Dianne Feinstein a beau avoir atteint sa neuvième décennie, le record historique n'est toujours pas battu. En 2003, le sénateur républicain Strom Thurmond a attendu son centième anniversaire pour consentir à démissionner de ses fonctions. Il mourra une année plus tard. «Disons que pendant les dix dernières années de sa vie, Strom ne savait plus s’il était à pied ou à cheval», osera glisser, dix-sept ans plus tard à un journaliste du magazine New Yorker, l'un de ses plus proches collaborateurs.
Au Sénat, la moyenne d'âge culmine à 64,3 ans. Dans l'hémicycle, on trouve cinq octogénaires (dont le républicain Chuck Grassley, 89 ans), 29 sénateurs qui ont fêté leurs septante printemps, 21 ayant atteint les 78 printemps. En 2016, Donald Trump trônait déjà au sommet des présidents les plus âgés au moment de leur élection. Entre la Maison-Blanche et la maison de retraite, il existe un débat qui embarrasse tout le monde, mais qui ne fait que commencer.

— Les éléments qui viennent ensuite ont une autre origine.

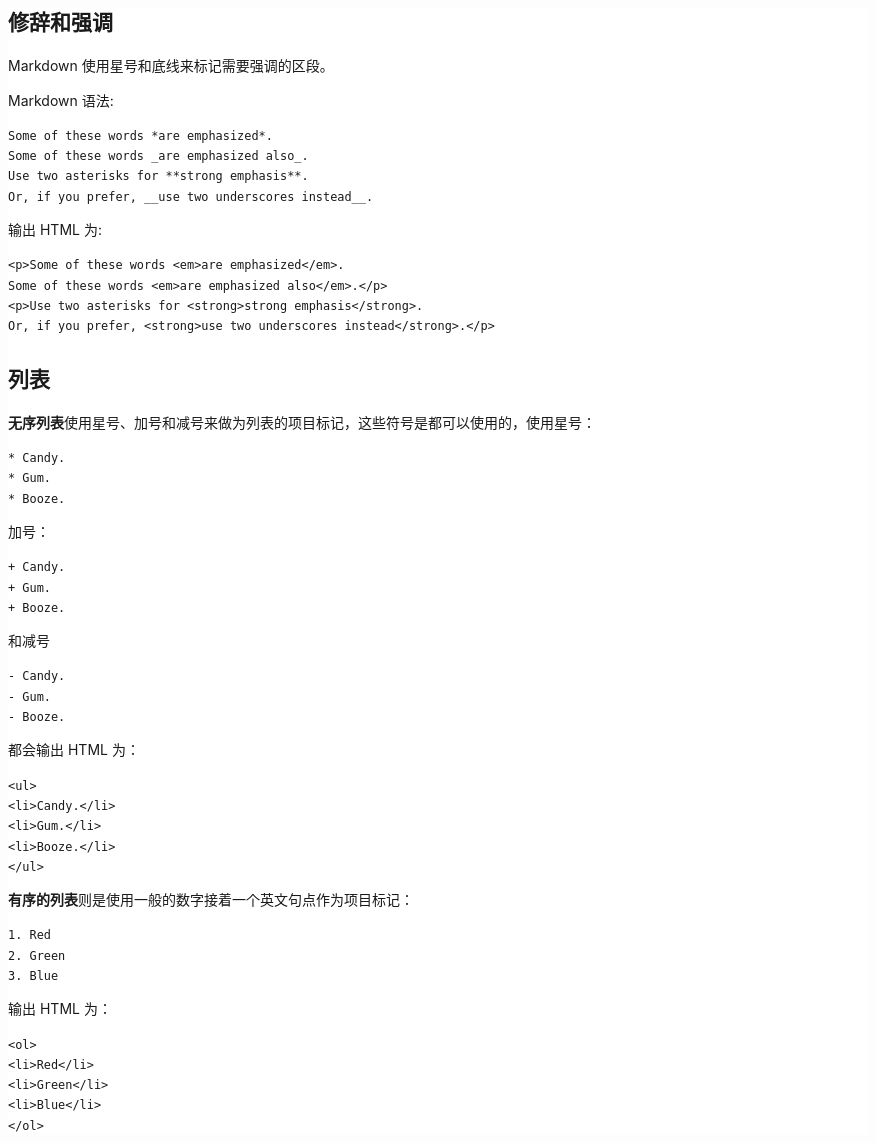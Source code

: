 ## 修辞和强调

Markdown 使用星号和底线来标记需要强调的区段。

Markdown 语法:

    Some of these words *are emphasized*.
    Some of these words _are emphasized also_.
    Use two asterisks for **strong emphasis**.
    Or, if you prefer, __use two underscores instead__.
    
输出 HTML 为:

    <p>Some of these words <em>are emphasized</em>.
    Some of these words <em>are emphasized also</em>.</p>
    <p>Use two asterisks for <strong>strong emphasis</strong>.
    Or, if you prefer, <strong>use two underscores instead</strong>.</p>

## 列表

**无序列表**使用星号、加号和减号来做为列表的项目标记，这些符号是都可以使用的，使用星号：

    * Candy.
    * Gum.
    * Booze.
加号：

    + Candy.
    + Gum.
    + Booze.
和减号

    - Candy.
    - Gum.
    - Booze.
都会输出 HTML 为：
    
    <ul>
    <li>Candy.</li>
    <li>Gum.</li>
    <li>Booze.</li>
    </ul>
**有序的列表**则是使用一般的数字接着一个英文句点作为项目标记：

    1. Red
    2. Green
    3. Blue
输出 HTML 为：

    <ol>
    <li>Red</li>
    <li>Green</li>
    <li>Blue</li>
    </ol>
    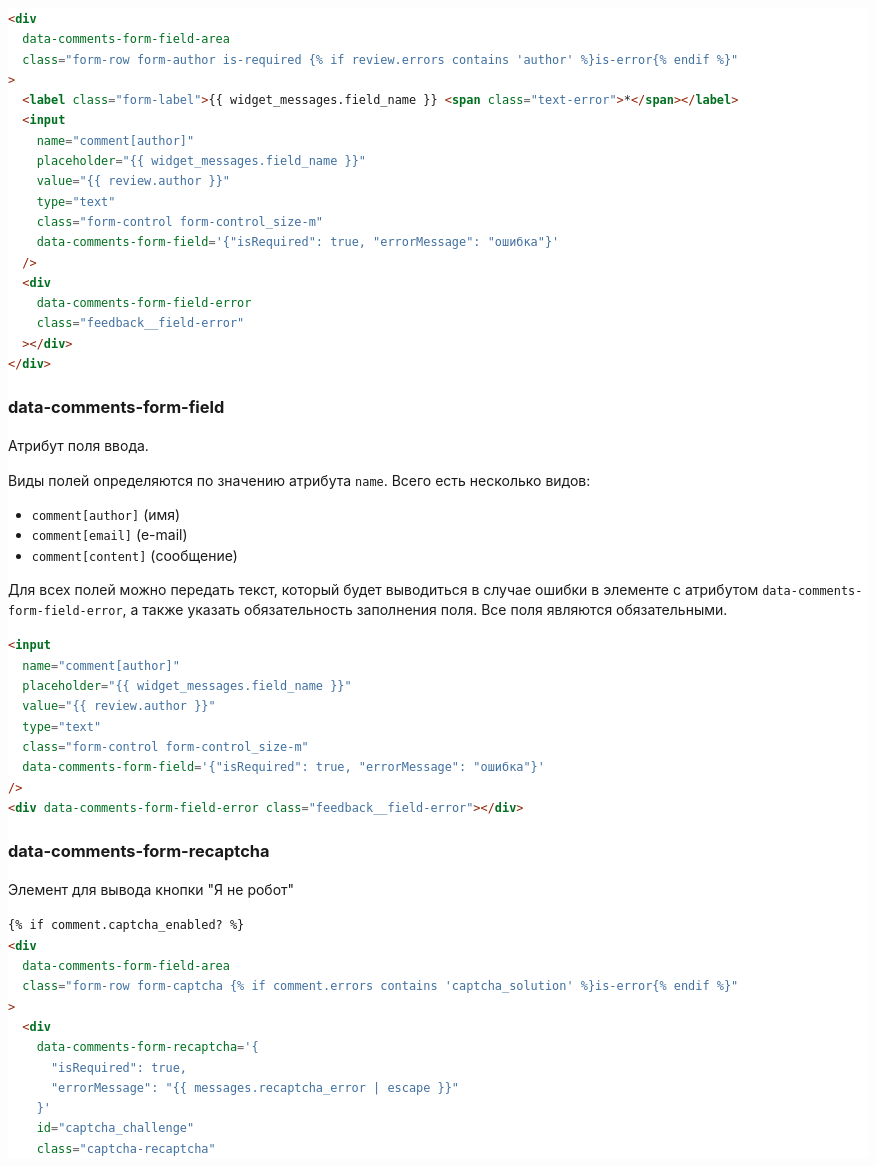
 ```html
<div
  data-comments-form-field-area
  class="form-row form-author is-required {% if review.errors contains 'author' %}is-error{% endif %}"
>
  <label class="form-label">{{ widget_messages.field_name }} <span class="text-error">*</span></label>
  <input
    name="comment[author]"
    placeholder="{{ widget_messages.field_name }}"
    value="{{ review.author }}"
    type="text"
    class="form-control form-control_size-m"
    data-comments-form-field='{"isRequired": true, "errorMessage": "ошибка"}'
  />
  <div
    data-comments-form-field-error
    class="feedback__field-error"
  ></div>
</div>
```

### data-comments-form-field

Атрибут поля ввода.

Виды полей определяются по значению атрибута `name`. Всего есть несколько видов:

- `comment[author]` (имя)
- `comment[email]` (e-mail)
- `comment[content]` (сообщение)

Для всех полей можно передать текст, который будет выводиться в случае ошибки в элементе с атрибутом `data-comments-form-field-error`, а также указать обязательность заполнения поля. Все поля являются обязательными.

```html
<input
  name="comment[author]"
  placeholder="{{ widget_messages.field_name }}"
  value="{{ review.author }}"
  type="text"
  class="form-control form-control_size-m"
  data-comments-form-field='{"isRequired": true, "errorMessage": "ошибка"}'
/>
<div data-comments-form-field-error class="feedback__field-error"></div>
```

### data-comments-form-recaptcha

Элемент для вывода кнопки "Я не робот"

```html
{% if comment.captcha_enabled? %}
<div
  data-comments-form-field-area
  class="form-row form-captcha {% if comment.errors contains 'captcha_solution' %}is-error{% endif %}"
>
  <div
    data-comments-form-recaptcha='{
      "isRequired": true,
      "errorMessage": "{{ messages.recaptcha_error | escape }}"
    }'
    id="captcha_challenge"
    class="captcha-recaptcha"
```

Bien sûr, dans le cadre des élections présidentielles de 2024, l'âge est une arme politique, que Trump braque quotidiennement sur le front plissé de son adversaire démocrate. L'idée étant de prouver que Joe Biden n'a plus les capacités nécessaires pour diriger la plus grande puissance mondiale.
Le hic, c'est qu'il n'a peut-être pas tort. Du moins, pas totalement. Cette obstination politique à prouver qu'on pète le feu est nourrie de toute part. Si l'ancienneté reste aujourd'hui un gage de sérieux et d'expérience, il suffit d'une absence ou d'un mot de travers pour être considéré comme un être sénile, indigne d'honorer la fonction. Mais c'est quoi le Migros data? 70, 80, 90 ans? Biden subit chaque année un examen de santé et on le dit «apte au travail». Jusqu'à quand?
A chaque fois qu'un élu d'un certain âge se prend le pied dans sa propre vigueur, les appels à la démission pleuvent. Jeudi, le député démocrate Dean Phillips a critiqué la famille du pauvre Mitch McConnell, arguant qu'il s'agit d'une sorte de «maltraitance».
Les politiciens cités dans cet article ont à chaque fois été réélus. Comme autant de vieux sages à qui on peut sans crainte confier la bonne marche du pays. Au Sénat, la visite médicale n'est pas obligatoire.
S'il faut avoir 35 ans pour briguer la fonction suprême et 30 pour devenir sénateur, la loi américaine ne pousse aucun politique à s'occuper de son potager. Alors que l'espérance de vie a littéralement explosé depuis la naissance de la Constitution, les dédales du Capitole sont aujourd'hui encombrés d'élus aux CV prestigieux, mais dont les bourdes successives ternissent chaque jour un peu plus leur carrière.
Quitter la tête haute ou s'accrocher au pouvoir? Peut-on gouverner quand on peine à comprendre ce qu'on nous demande? Comment diriger les républicains lorsqu'on se fige durant trente interminables minutes face aux journalistes? Joe Biden pense-t-il vraiment à son peuple, en voulant rempiler jusqu'à l'âge 86 ans? Surtout: à qui revient la responsabilité de tirer ou de faire tirer la prise?
2024 sera décidément une année décisive.